╔══

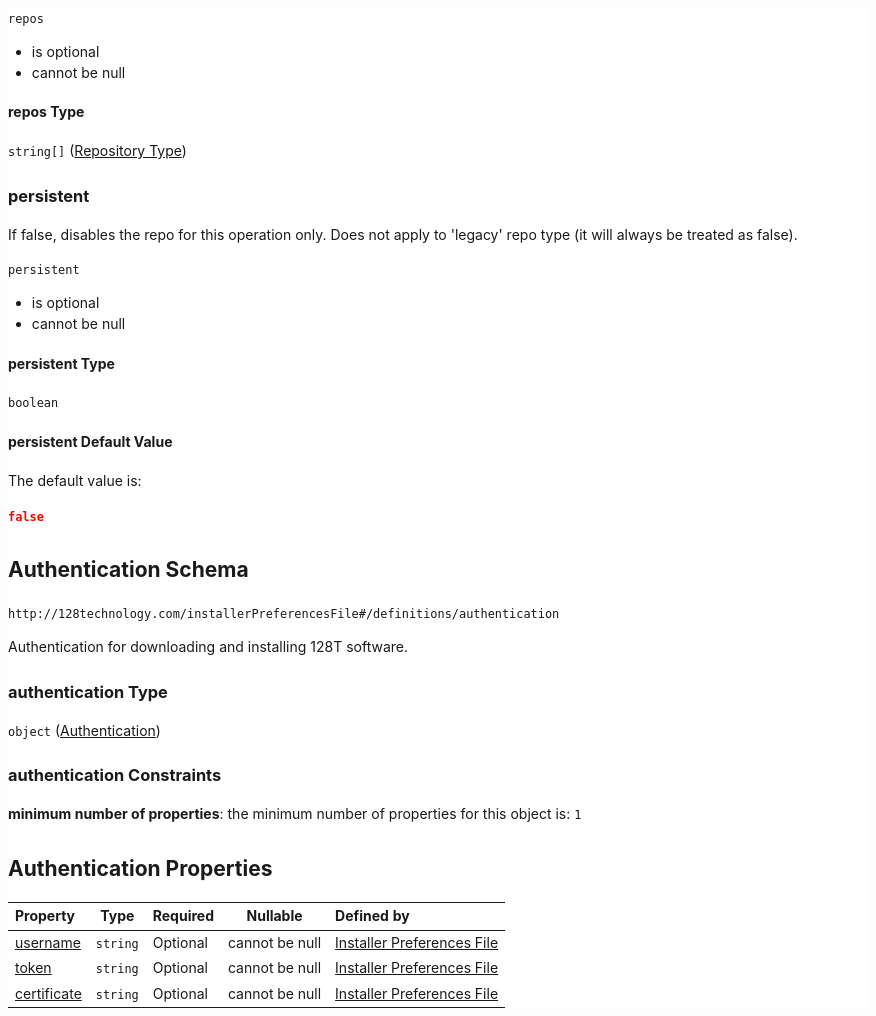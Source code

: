 `repos`

- is optional
- cannot be null

#### repos Type

`string[]` ([Repository Type](#repository-type-schema))

### persistent

If false, disables the repo for this operation only. Does not apply to 'legacy' repo type (it will always be treated as false).

`persistent`

- is optional
- cannot be null

#### persistent Type

`boolean`

#### persistent Default Value

The default value is:

```json
false
```

## Authentication Schema

```txt
http://128technology.com/installerPreferencesFile#/definitions/authentication
```

Authentication for downloading and installing 128T software.

### authentication Type

`object` ([Authentication](#authentication-schema))

### authentication Constraints

**minimum number of properties**: the minimum number of properties for this object is: `1`

## Authentication Properties

| Property                    | Type     | Required | Nullable       | Defined by                                                                                                                                                                                                 |
| :-------------------------- | -------- | -------- | -------------- | :--------------------------------------------------------------------------------------------------------------------------------------------------------------------------------------------------------- |
| [username](#username)       | `string` | Optional | cannot be null | [Installer Preferences File](#username "http&#x3A;//128technology.com/installerPreferencesFile#/definitions/authentication/properties/username")       |
| [token](#token)             | `string` | Optional | cannot be null | [Installer Preferences File](#token "http&#x3A;//128technology.com/installerPreferencesFile#/definitions/authentication/properties/token")             |
| [certificate](#certificate) | `string` | Optional | cannot be null | [Installer Preferences File](#certificate "http&#x3A;//128technology.com/installerPreferencesFile#/definitions/authentication/properties/certificate") |
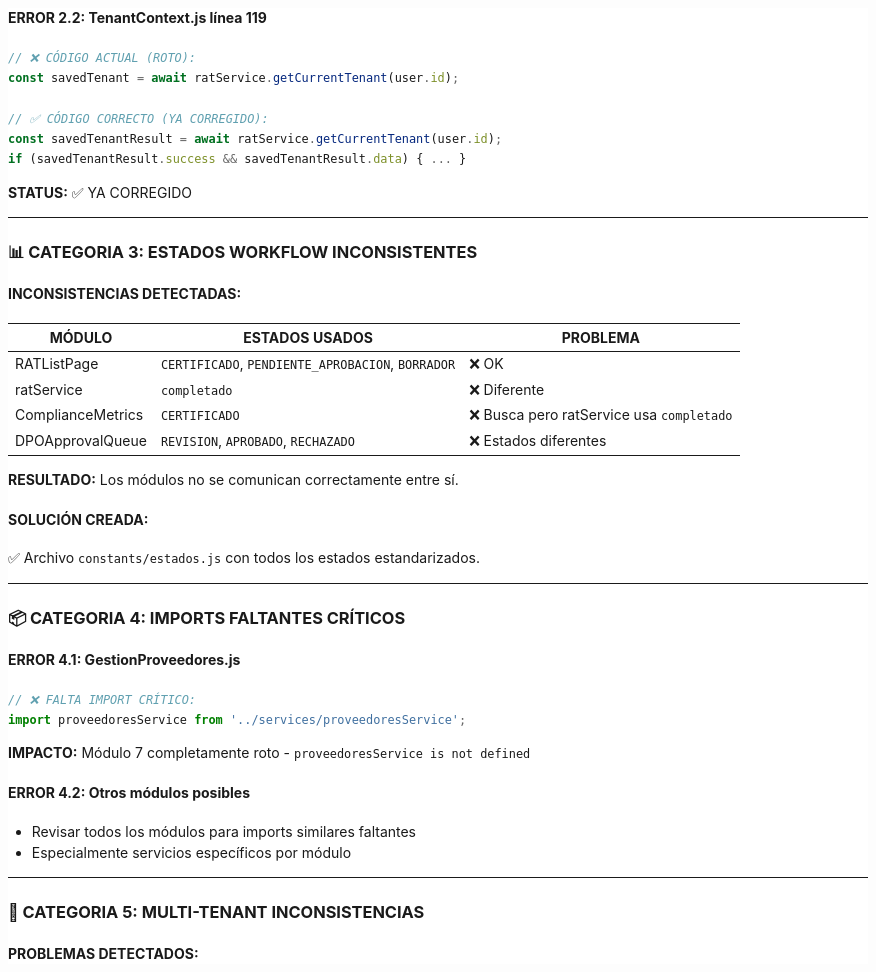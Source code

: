 #### ERROR 2.2: TenantContext.js línea 119
```javascript
// ❌ CÓDIGO ACTUAL (ROTO):
const savedTenant = await ratService.getCurrentTenant(user.id);

// ✅ CÓDIGO CORRECTO (YA CORREGIDO):
const savedTenantResult = await ratService.getCurrentTenant(user.id);
if (savedTenantResult.success && savedTenantResult.data) { ... }
```
**STATUS:** ✅ YA CORREGIDO

---

### 📊 CATEGORIA 3: ESTADOS WORKFLOW INCONSISTENTES

#### INCONSISTENCIAS DETECTADAS:

| MÓDULO | ESTADOS USADOS | PROBLEMA |
|--------|----------------|----------|
| RATListPage | `CERTIFICADO`, `PENDIENTE_APROBACION`, `BORRADOR` | ❌ OK |
| ratService | `completado` | ❌ Diferente |
| ComplianceMetrics | `CERTIFICADO` | ❌ Busca pero ratService usa `completado` |
| DPOApprovalQueue | `REVISION`, `APROBADO`, `RECHAZADO` | ❌ Estados diferentes |

**RESULTADO:** Los módulos no se comunican correctamente entre sí.

#### SOLUCIÓN CREADA:
✅ Archivo `constants/estados.js` con todos los estados estandarizados.

---

### 📦 CATEGORIA 4: IMPORTS FALTANTES CRÍTICOS

#### ERROR 4.1: GestionProveedores.js
```javascript
// ❌ FALTA IMPORT CRÍTICO:
import proveedoresService from '../services/proveedoresService';
```
**IMPACTO:** Módulo 7 completamente roto - `proveedoresService is not defined`

#### ERROR 4.2: Otros módulos posibles
- Revisar todos los módulos para imports similares faltantes
- Especialmente servicios específicos por módulo

---

### 🏢 CATEGORIA 5: MULTI-TENANT INCONSISTENCIAS

#### PROBLEMAS DETECTADOS:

╚══

(What is required): Among the lines of the data, which ones contain the word "object"? Show them.

(Answer to this problem):
`object` ([Authentication](#authentication-schema))
**minimum number of properties**: the minimum number of properties for this object is: `1`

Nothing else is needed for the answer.